▶ Work to complete
Beginning with the line where "# 在 Windows 上安装 MySQL" occurs, transcribe every line exactly through the last line of the listing below, and no others.

▶ Dataset records
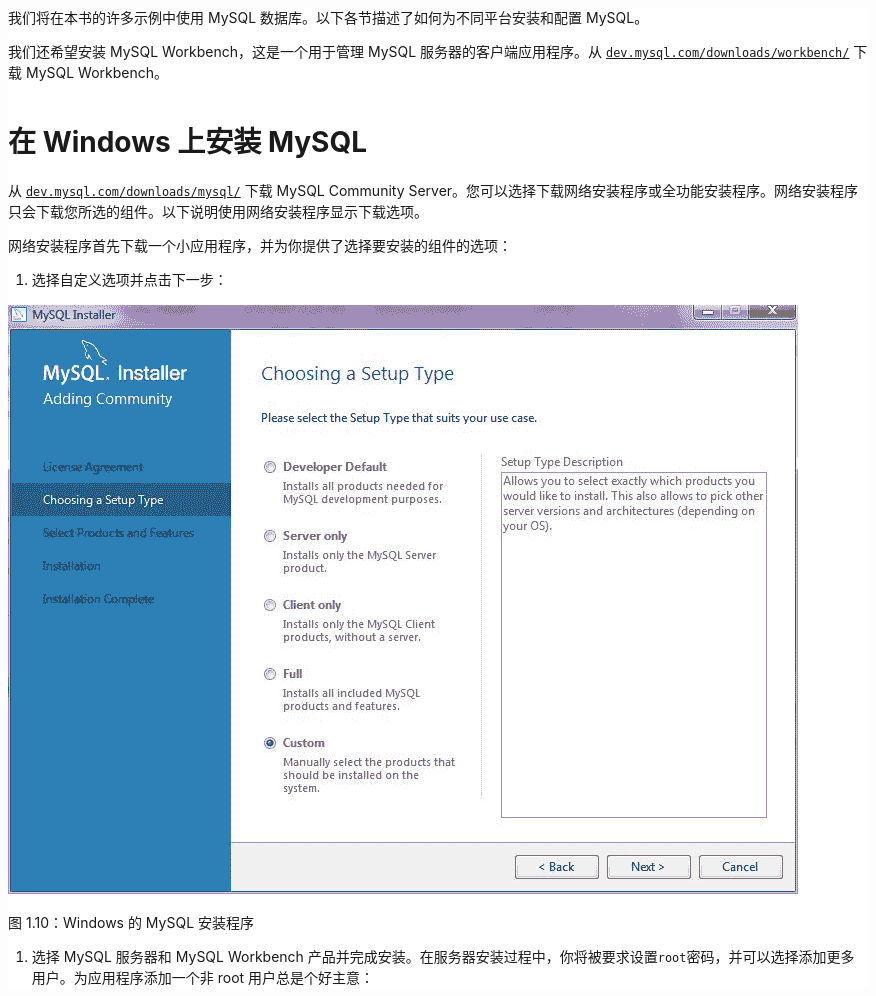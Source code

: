 我们将在本书的许多示例中使用 MySQL 数据库。以下各节描述了如何为不同平台安装和配置 MySQL。 

我们还希望安装 MySQL Workbench，这是一个用于管理 MySQL 服务器的客户端应用程序。从 [`dev.mysql.com/downloads/workbench/`](https://dev.mysql.com/downloads/workbench/) 下载 MySQL Workbench。

# 在 Windows 上安装 MySQL

从 [`dev.mysql.com/downloads/mysql/`](http://dev.mysql.com/downloads/mysql/) 下载 MySQL Community Server。您可以选择下载网络安装程序或全功能安装程序。网络安装程序只会下载您所选的组件。以下说明使用网络安装程序显示下载选项。

网络安装程序首先下载一个小应用程序，并为你提供了选择要安装的组件的选项：

1.  选择自定义选项并点击下一步：

![img/00014.jpeg](img/00014.jpeg)

图 1.10：Windows 的 MySQL 安装程序

1.  选择 MySQL 服务器和 MySQL Workbench 产品并完成安装。在服务器安装过程中，你将被要求设置`root`密码，并可以选择添加更多用户。为应用程序添加一个非 root 用户总是个好主意：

▶ Your response
# 在 Windows 上安装 MySQL

从 [`dev.mysql.com/downloads/mysql/`](http://dev.mysql.com/downloads/mysql/) 下载 MySQL Community Server。您可以选择下载网络安装程序或全功能安装程序。网络安装程序只会下载您所选的组件。以下说明使用网络安装程序显示下载选项。

网络安装程序首先下载一个小应用程序，并为你提供了选择要安装的组件的选项：

1.  选择自定义选项并点击下一步：

![img/00014.jpeg](img/00014.jpeg)

图 1.10：Windows 的 MySQL 安装程序

1.  选择 MySQL 服务器和 MySQL Workbench 产品并完成安装。在服务器安装过程中，你将被要求设置`root`密码，并可以选择添加更多用户。为应用程序添加一个非 root 用户总是个好主意：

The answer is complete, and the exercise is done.